WORK TASK ▸ Please print out every line of the material, unchanged.

THE DATA ▸
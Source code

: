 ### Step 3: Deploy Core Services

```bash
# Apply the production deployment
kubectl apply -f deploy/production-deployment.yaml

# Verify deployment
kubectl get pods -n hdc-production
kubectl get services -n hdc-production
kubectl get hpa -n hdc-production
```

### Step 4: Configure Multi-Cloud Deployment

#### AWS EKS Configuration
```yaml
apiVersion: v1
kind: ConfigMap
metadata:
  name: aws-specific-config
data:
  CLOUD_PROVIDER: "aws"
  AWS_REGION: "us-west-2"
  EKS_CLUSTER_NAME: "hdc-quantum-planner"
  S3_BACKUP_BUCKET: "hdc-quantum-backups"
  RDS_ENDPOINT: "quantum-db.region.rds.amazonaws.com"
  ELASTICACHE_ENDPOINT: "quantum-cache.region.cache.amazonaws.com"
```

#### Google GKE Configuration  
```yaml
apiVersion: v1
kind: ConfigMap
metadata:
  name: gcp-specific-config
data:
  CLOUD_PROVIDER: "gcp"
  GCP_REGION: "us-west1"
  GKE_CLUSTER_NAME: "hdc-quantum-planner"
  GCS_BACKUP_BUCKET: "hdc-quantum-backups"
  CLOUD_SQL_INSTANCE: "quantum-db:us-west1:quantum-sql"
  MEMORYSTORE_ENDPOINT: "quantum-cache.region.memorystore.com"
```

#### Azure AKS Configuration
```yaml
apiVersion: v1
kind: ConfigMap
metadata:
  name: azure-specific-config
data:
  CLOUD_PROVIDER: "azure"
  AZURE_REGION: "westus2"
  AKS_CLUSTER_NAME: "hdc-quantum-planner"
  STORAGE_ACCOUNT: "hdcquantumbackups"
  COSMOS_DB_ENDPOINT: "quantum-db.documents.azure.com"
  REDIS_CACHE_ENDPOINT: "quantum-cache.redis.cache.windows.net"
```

SOLUTION TO THE EXERCISE ▸
Source code

: ### Step 3: Deploy Core Services

```bash
# Apply the production deployment
kubectl apply -f deploy/production-deployment.yaml

# Verify deployment
kubectl get pods -n hdc-production
kubectl get services -n hdc-production
kubectl get hpa -n hdc-production
```

### Step 4: Configure Multi-Cloud Deployment

#### AWS EKS Configuration
```yaml
apiVersion: v1
kind: ConfigMap
metadata:
  name: aws-specific-config
data:
  CLOUD_PROVIDER: "aws"
  AWS_REGION: "us-west-2"
  EKS_CLUSTER_NAME: "hdc-quantum-planner"
  S3_BACKUP_BUCKET: "hdc-quantum-backups"
  RDS_ENDPOINT: "quantum-db.region.rds.amazonaws.com"
  ELASTICACHE_ENDPOINT: "quantum-cache.region.cache.amazonaws.com"
```

#### Google GKE Configuration  
```yaml
apiVersion: v1
kind: ConfigMap
metadata:
  name: gcp-specific-config
data:
  CLOUD_PROVIDER: "gcp"
  GCP_REGION: "us-west1"
  GKE_CLUSTER_NAME: "hdc-quantum-planner"
  GCS_BACKUP_BUCKET: "hdc-quantum-backups"
  CLOUD_SQL_INSTANCE: "quantum-db:us-west1:quantum-sql"
  MEMORYSTORE_ENDPOINT: "quantum-cache.region.memorystore.com"
```

#### Azure AKS Configuration
```yaml
apiVersion: v1
kind: ConfigMap
metadata:
  name: azure-specific-config
data:
  CLOUD_PROVIDER: "azure"
  AZURE_REGION: "westus2"
  AKS_CLUSTER_NAME: "hdc-quantum-planner"
  STORAGE_ACCOUNT: "hdcquantumbackups"
  COSMOS_DB_ENDPOINT: "quantum-db.documents.azure.com"
  REDIS_CACHE_ENDPOINT: "quantum-cache.redis.cache.windows.net"
```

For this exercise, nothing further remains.